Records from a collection
┌──
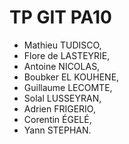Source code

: # TP GIT PA10

- Mathieu TUDISCO,
- Flore de LASTEYRIE,
- Antoine NICOLAS,
- Boubker EL KOUHENE,
- Guillaume LECOMTE,
- Solal LUSSEYRAN,
- Adrien FRIGERIO,
- Corentin ÉGELÉ,
- Yann STEPHAN.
└──
Leave the images out and give the rest of the data again exactly.

Source code

: # TP GIT PA10

- Mathieu TUDISCO,
- Flore de LASTEYRIE,
- Antoine NICOLAS,
- Boubker EL KOUHENE,
- Guillaume LECOMTE,
- Solal LUSSEYRAN,
- Adrien FRIGERIO,
- Corentin ÉGELÉ,
- Yann STEPHAN.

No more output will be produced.